ACTIVITY
Output the entries below exactly as written, omitting pictures.

= = = = =

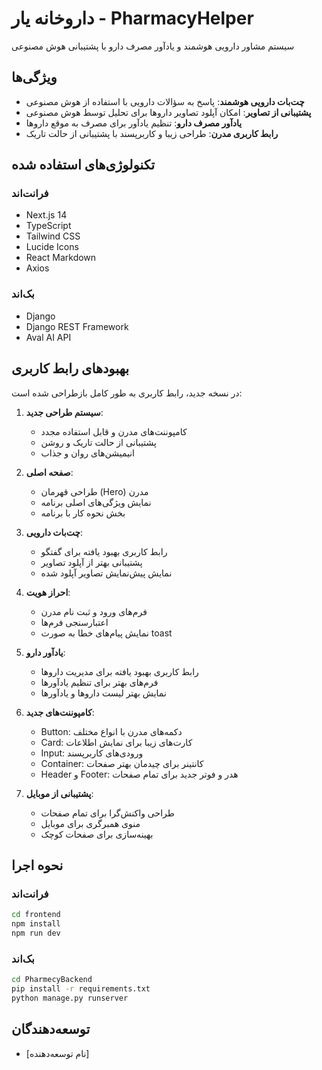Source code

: # داروخانه یار - PharmacyHelper

سیستم مشاور دارویی هوشمند و یادآور مصرف دارو با پشتیبانی هوش مصنوعی

## ویژگی‌ها

- **چت‌بات دارویی هوشمند**: پاسخ به سؤالات دارویی با استفاده از هوش مصنوعی
- **پشتیبانی از تصاویر**: امکان آپلود تصاویر داروها برای تحلیل توسط هوش مصنوعی
- **یادآور مصرف دارو**: تنظیم یادآور برای مصرف به موقع داروها
- **رابط کاربری مدرن**: طراحی زیبا و کاربرپسند با پشتیبانی از حالت تاریک

## تکنولوژی‌های استفاده شده

### فرانت‌اند
- Next.js 14
- TypeScript
- Tailwind CSS
- Lucide Icons
- React Markdown
- Axios

### بک‌اند
- Django
- Django REST Framework
- Aval AI API

## بهبودهای رابط کاربری

در نسخه جدید، رابط کاربری به طور کامل بازطراحی شده است:

1. **سیستم طراحی جدید**:
   - کامپوننت‌های مدرن و قابل استفاده مجدد
   - پشتیبانی از حالت تاریک و روشن
   - انیمیشن‌های روان و جذاب

2. **صفحه اصلی**:
   - طراحی قهرمان (Hero) مدرن
   - نمایش ویژگی‌های اصلی برنامه
   - بخش نحوه کار با برنامه

3. **چت‌بات دارویی**:
   - رابط کاربری بهبود یافته برای گفتگو
   - پشتیبانی بهتر از آپلود تصاویر
   - نمایش پیش‌نمایش تصاویر آپلود شده

4. **احراز هویت**:
   - فرم‌های ورود و ثبت نام مدرن
   - اعتبارسنجی فرم‌ها
   - نمایش پیام‌های خطا به صورت toast

5. **یادآور دارو**:
   - رابط کاربری بهبود یافته برای مدیریت داروها
   - فرم‌های بهتر برای تنظیم یادآورها
   - نمایش بهتر لیست داروها و یادآورها

6. **کامپوننت‌های جدید**:
   - Button: دکمه‌های مدرن با انواع مختلف
   - Card: کارت‌های زیبا برای نمایش اطلاعات
   - Input: ورودی‌های کاربرپسند
   - Container: کانتینر برای چیدمان بهتر صفحات
   - Header و Footer: هدر و فوتر جدید برای تمام صفحات

7. **پشتیبانی از موبایل**:
   - طراحی واکنش‌گرا برای تمام صفحات
   - منوی همبرگری برای موبایل
   - بهینه‌سازی برای صفحات کوچک

## نحوه اجرا

### فرانت‌اند
```bash
cd frontend
npm install
npm run dev
```

### بک‌اند
```bash
cd PharmecyBackend
pip install -r requirements.txt
python manage.py runserver
```

## توسعه‌دهندگان
- [نام توسعه‌دهنده] 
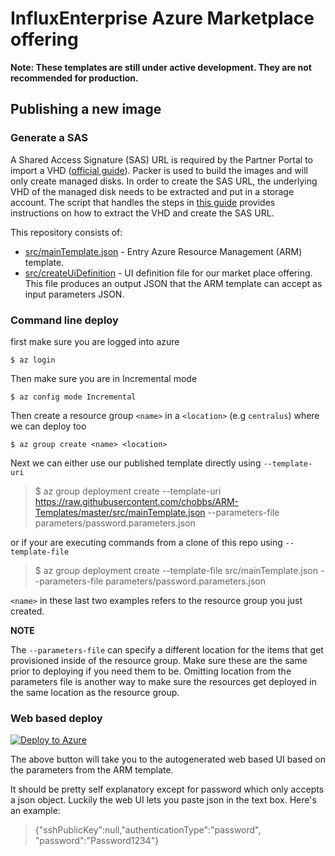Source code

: # InfluxEnterprise Azure Marketplace offering

__Note: These templates are still under active development. They are not recommended for production.__

## Publishing a new image

### Generate a SAS

A Shared Access Signature (SAS) URL is required by the Partner Portal to import a VHD ([official guide](https://docs.microsoft.com/en-us/azure/marketplace/cloud-partner-portal/virtual-machine/cpp-get-sas-uri)).
Packer is used to build the images and will only create managed disks.
In order to create the SAS URL, the underlying VHD of the managed disk needs to be extracted and put in a storage account.
The  script that handles the steps in [this guide](https://docs.microsoft.com/en-us/azure/virtual-machines/scripts/virtual-machines-linux-cli-sample-copy-managed-disks-vhd) provides instructions on how to extract the VHD and create the SAS URL.

This repository consists of:

* [src/mainTemplate.json](src/mainTemplate.json) - Entry Azure Resource Management (ARM) template.
* [src/createUiDefinition](src/createUiDefinition.json) - UI definition file for our market place offering. This file produces an output JSON that the ARM template can accept as input parameters JSON.

### Command line deploy

first make sure you are logged into azure

```shell
$ az login
```

Then make sure you are in Incremental mode

```shell
$ az config mode Incremental
```

Then create a resource group `<name>` in a `<location>` (e.g `centralus`) where we can deploy too

```shell
$ az group create <name> <location>
```

Next we can either use our published template directly using `--template-uri`

> $ az group deployment create --template-uri https://raw.githubusercontent.com/chobbs/ARM-Templates/master/src/mainTemplate.json --parameters-file parameters/password.parameters.json

or if your are executing commands from a clone of this repo using `--template-file`

> $ az group deployment create --template-file src/mainTemplate.json --parameters-file parameters/password.parameters.json

`<name>` in these last two examples refers to the resource group you just created.

**NOTE**

The `--parameters-file` can specify a different location for the items that get provisioned inside of the resource group. Make sure these are the same prior to deploying if you need them to be. Omitting location from the parameters file is another way to make sure the resources get deployed in the same location as the resource group.

### Web based deploy

<a href="https://portal.azure.com/#create/Microsoft.Template/uri/https%3A%2F%2Fraw.githubusercontent.com%2Fchobbs%2FARM-Templates%2Fmaster%2Fsrc%2FmainTemplate.json" target="_blank">
   <img alt="Deploy to Azure" src="http://azuredeploy.net/deploybutton.png"/>
</a>

The above button will take you to the autogenerated web based UI based on the parameters from the ARM template.

It should be pretty self explanatory except for password which only accepts a json object. Luckily the web UI lets you paste json in the text box. Here's an example:

> {"sshPublicKey":null,"authenticationType":"password", "password":"Password1234"}
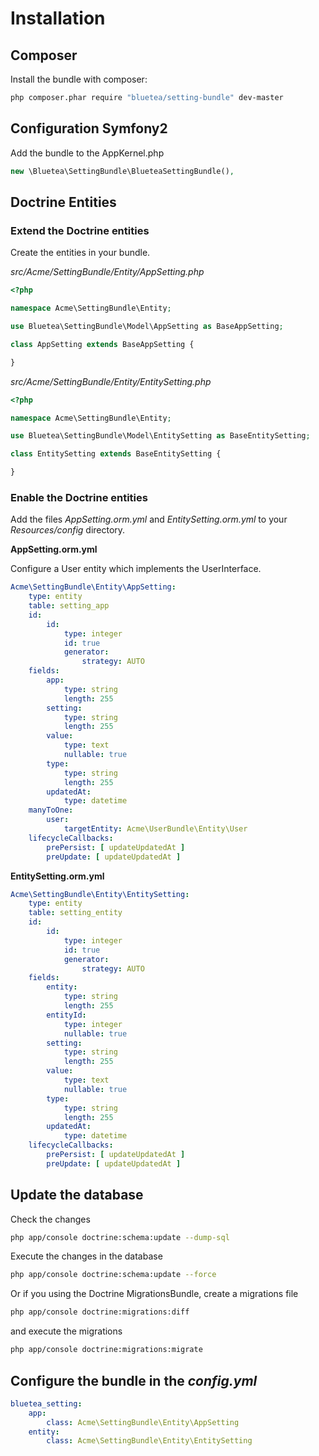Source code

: Installation
============

## Composer

Install the bundle with composer:

```bash
php composer.phar require "bluetea/setting-bundle" dev-master
```

## Configuration Symfony2

Add the bundle to the AppKernel.php

```php
new \Bluetea\SettingBundle\BlueteaSettingBundle(),
```

## Doctrine Entities

### Extend the Doctrine entities

Create the entities in your bundle.

_src/Acme/SettingBundle/Entity/AppSetting.php_

```php
<?php

namespace Acme\SettingBundle\Entity;

use Bluetea\SettingBundle\Model\AppSetting as BaseAppSetting;

class AppSetting extends BaseAppSetting {

}
```

_src/Acme/SettingBundle/Entity/EntitySetting.php_

```php
<?php

namespace Acme\SettingBundle\Entity;

use Bluetea\SettingBundle\Model\EntitySetting as BaseEntitySetting;

class EntitySetting extends BaseEntitySetting {

}
```

### Enable the Doctrine entities

Add the files _AppSetting.orm.yml_ and _EntitySetting.orm.yml_ to your _Resources/config_ directory.

**AppSetting.orm.yml**

Configure a User entity which implements the UserInterface.

```yml
Acme\SettingBundle\Entity\AppSetting:
    type: entity
    table: setting_app
    id:
        id:
            type: integer
            id: true
            generator:
                strategy: AUTO
    fields:
        app:
            type: string
            length: 255
        setting:
            type: string
            length: 255
        value:
            type: text
            nullable: true
        type:
            type: string
            length: 255
        updatedAt:
            type: datetime
    manyToOne:
        user:
            targetEntity: Acme\UserBundle\Entity\User
    lifecycleCallbacks:
        prePersist: [ updateUpdatedAt ]
        preUpdate: [ updateUpdatedAt ]
```

**EntitySetting.orm.yml**

```yml
Acme\SettingBundle\Entity\EntitySetting:
    type: entity
    table: setting_entity
    id:
        id:
            type: integer
            id: true
            generator:
                strategy: AUTO
    fields:
        entity:
            type: string
            length: 255
        entityId:
            type: integer
            nullable: true
        setting:
            type: string
            length: 255
        value:
            type: text
            nullable: true
        type:
            type: string
            length: 255
        updatedAt:
            type: datetime
    lifecycleCallbacks:
        prePersist: [ updateUpdatedAt ]
        preUpdate: [ updateUpdatedAt ]
```

## Update the database

Check the changes

```bash
php app/console doctrine:schema:update --dump-sql
```

Execute the changes in the database

```bash
php app/console doctrine:schema:update --force
```

Or if you using the Doctrine MigrationsBundle, create a migrations file

```bash
php app/console doctrine:migrations:diff
```

and execute the migrations

```bash
php app/console doctrine:migrations:migrate
```

## Configure the bundle in the _config.yml_

```yaml
bluetea_setting:
    app:
        class: Acme\SettingBundle\Entity\AppSetting
    entity:
        class: Acme\SettingBundle\Entity\EntitySetting
```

= = = = =

YOUR SOLUTION
Source code

: # داروخانه یار - PharmacyHelper

سیستم مشاور دارویی هوشمند و یادآور مصرف دارو با پشتیبانی هوش مصنوعی

## ویژگی‌ها

- **چت‌بات دارویی هوشمند**: پاسخ به سؤالات دارویی با استفاده از هوش مصنوعی
- **پشتیبانی از تصاویر**: امکان آپلود تصاویر داروها برای تحلیل توسط هوش مصنوعی
- **یادآور مصرف دارو**: تنظیم یادآور برای مصرف به موقع داروها
- **رابط کاربری مدرن**: طراحی زیبا و کاربرپسند با پشتیبانی از حالت تاریک

## تکنولوژی‌های استفاده شده

### فرانت‌اند
- Next.js 14
- TypeScript
- Tailwind CSS
- Lucide Icons
- React Markdown
- Axios

### بک‌اند
- Django
- Django REST Framework
- Aval AI API

## بهبودهای رابط کاربری

در نسخه جدید، رابط کاربری به طور کامل بازطراحی شده است:

1. **سیستم طراحی جدید**:
   - کامپوننت‌های مدرن و قابل استفاده مجدد
   - پشتیبانی از حالت تاریک و روشن
   - انیمیشن‌های روان و جذاب

2. **صفحه اصلی**:
   - طراحی قهرمان (Hero) مدرن
   - نمایش ویژگی‌های اصلی برنامه
   - بخش نحوه کار با برنامه

3. **چت‌بات دارویی**:
   - رابط کاربری بهبود یافته برای گفتگو
   - پشتیبانی بهتر از آپلود تصاویر
   - نمایش پیش‌نمایش تصاویر آپلود شده

4. **احراز هویت**:
   - فرم‌های ورود و ثبت نام مدرن
   - اعتبارسنجی فرم‌ها
   - نمایش پیام‌های خطا به صورت toast

5. **یادآور دارو**:
   - رابط کاربری بهبود یافته برای مدیریت داروها
   - فرم‌های بهتر برای تنظیم یادآورها
   - نمایش بهتر لیست داروها و یادآورها

6. **کامپوننت‌های جدید**:
   - Button: دکمه‌های مدرن با انواع مختلف
   - Card: کارت‌های زیبا برای نمایش اطلاعات
   - Input: ورودی‌های کاربرپسند
   - Container: کانتینر برای چیدمان بهتر صفحات
   - Header و Footer: هدر و فوتر جدید برای تمام صفحات

7. **پشتیبانی از موبایل**:
   - طراحی واکنش‌گرا برای تمام صفحات
   - منوی همبرگری برای موبایل
   - بهینه‌سازی برای صفحات کوچک

## نحوه اجرا

### فرانت‌اند
```bash
cd frontend
npm install
npm run dev
```

### بک‌اند
```bash
cd PharmecyBackend
pip install -r requirements.txt
python manage.py runserver
```

## توسعه‌دهندگان
- [نام توسعه‌دهنده] 
Source code

: # InfluxEnterprise Azure Marketplace offering

__Note: These templates are still under active development. They are not recommended for production.__

## Publishing a new image

### Generate a SAS

A Shared Access Signature (SAS) URL is required by the Partner Portal to import a VHD ([official guide](https://docs.microsoft.com/en-us/azure/marketplace/cloud-partner-portal/virtual-machine/cpp-get-sas-uri)).
Packer is used to build the images and will only create managed disks.
In order to create the SAS URL, the underlying VHD of the managed disk needs to be extracted and put in a storage account.
The  script that handles the steps in [this guide](https://docs.microsoft.com/en-us/azure/virtual-machines/scripts/virtual-machines-linux-cli-sample-copy-managed-disks-vhd) provides instructions on how to extract the VHD and create the SAS URL.

This repository consists of:

* [src/mainTemplate.json](src/mainTemplate.json) - Entry Azure Resource Management (ARM) template.
* [src/createUiDefinition](src/createUiDefinition.json) - UI definition file for our market place offering. This file produces an output JSON that the ARM template can accept as input parameters JSON.

### Command line deploy

first make sure you are logged into azure

```shell
$ az login
```

Then make sure you are in Incremental mode

```shell
$ az config mode Incremental
```

Then create a resource group `<name>` in a `<location>` (e.g `centralus`) where we can deploy too

```shell
$ az group create <name> <location>
```

Next we can either use our published template directly using `--template-uri`

> $ az group deployment create --template-uri https://raw.githubusercontent.com/chobbs/ARM-Templates/master/src/mainTemplate.json --parameters-file parameters/password.parameters.json

or if your are executing commands from a clone of this repo using `--template-file`

> $ az group deployment create --template-file src/mainTemplate.json --parameters-file parameters/password.parameters.json

`<name>` in these last two examples refers to the resource group you just created.

**NOTE**

The `--parameters-file` can specify a different location for the items that get provisioned inside of the resource group. Make sure these are the same prior to deploying if you need them to be. Omitting location from the parameters file is another way to make sure the resources get deployed in the same location as the resource group.

### Web based deploy

<a href="https://portal.azure.com/#create/Microsoft.Template/uri/https%3A%2F%2Fraw.githubusercontent.com%2Fchobbs%2FARM-Templates%2Fmaster%2Fsrc%2FmainTemplate.json" target="_blank">
   <img alt="Deploy to Azure" src="http://azuredeploy.net/deploybutton.png"/>
</a>

The above button will take you to the autogenerated web based UI based on the parameters from the ARM template.

It should be pretty self explanatory except for password which only accepts a json object. Luckily the web UI lets you paste json in the text box. Here's an example:

> {"sshPublicKey":null,"authenticationType":"password", "password":"Password1234"}
Source code

: Installation
============

## Composer

Install the bundle with composer:

```bash
php composer.phar require "bluetea/setting-bundle" dev-master
```

## Configuration Symfony2

Add the bundle to the AppKernel.php

```php
new \Bluetea\SettingBundle\BlueteaSettingBundle(),
```

## Doctrine Entities

### Extend the Doctrine entities

Create the entities in your bundle.

_src/Acme/SettingBundle/Entity/AppSetting.php_

```php
<?php

namespace Acme\SettingBundle\Entity;

use Bluetea\SettingBundle\Model\AppSetting as BaseAppSetting;

class AppSetting extends BaseAppSetting {

}
```

_src/Acme/SettingBundle/Entity/EntitySetting.php_

```php
<?php

namespace Acme\SettingBundle\Entity;

use Bluetea\SettingBundle\Model\EntitySetting as BaseEntitySetting;

class EntitySetting extends BaseEntitySetting {

}
```

### Enable the Doctrine entities

Add the files _AppSetting.orm.yml_ and _EntitySetting.orm.yml_ to your _Resources/config_ directory.

**AppSetting.orm.yml**

Configure a User entity which implements the UserInterface.

```yml
Acme\SettingBundle\Entity\AppSetting:
    type: entity
    table: setting_app
    id:
        id:
            type: integer
            id: true
            generator:
                strategy: AUTO
    fields:
        app:
            type: string
            length: 255
        setting:
            type: string
            length: 255
        value:
            type: text
            nullable: true
        type:
            type: string
            length: 255
        updatedAt:
            type: datetime
    manyToOne:
        user:
            targetEntity: Acme\UserBundle\Entity\User
    lifecycleCallbacks:
        prePersist: [ updateUpdatedAt ]
        preUpdate: [ updateUpdatedAt ]
```

**EntitySetting.orm.yml**

```yml
Acme\SettingBundle\Entity\EntitySetting:
    type: entity
    table: setting_entity
    id:
        id:
            type: integer
            id: true
            generator:
                strategy: AUTO
    fields:
        entity:
            type: string
            length: 255
        entityId:
            type: integer
            nullable: true
        setting:
            type: string
            length: 255
        value:
            type: text
            nullable: true
        type:
            type: string
            length: 255
        updatedAt:
            type: datetime
    lifecycleCallbacks:
        prePersist: [ updateUpdatedAt ]
        preUpdate: [ updateUpdatedAt ]
```

## Update the database

Check the changes

```bash
php app/console doctrine:schema:update --dump-sql
```

Execute the changes in the database

```bash
php app/console doctrine:schema:update --force
```

Or if you using the Doctrine MigrationsBundle, create a migrations file

```bash
php app/console doctrine:migrations:diff
```

and execute the migrations

```bash
php app/console doctrine:migrations:migrate
```

## Configure the bundle in the _config.yml_

```yaml
bluetea_setting:
    app:
        class: Acme\SettingBundle\Entity\AppSetting
    entity:
        class: Acme\SettingBundle\Entity\EntitySetting
```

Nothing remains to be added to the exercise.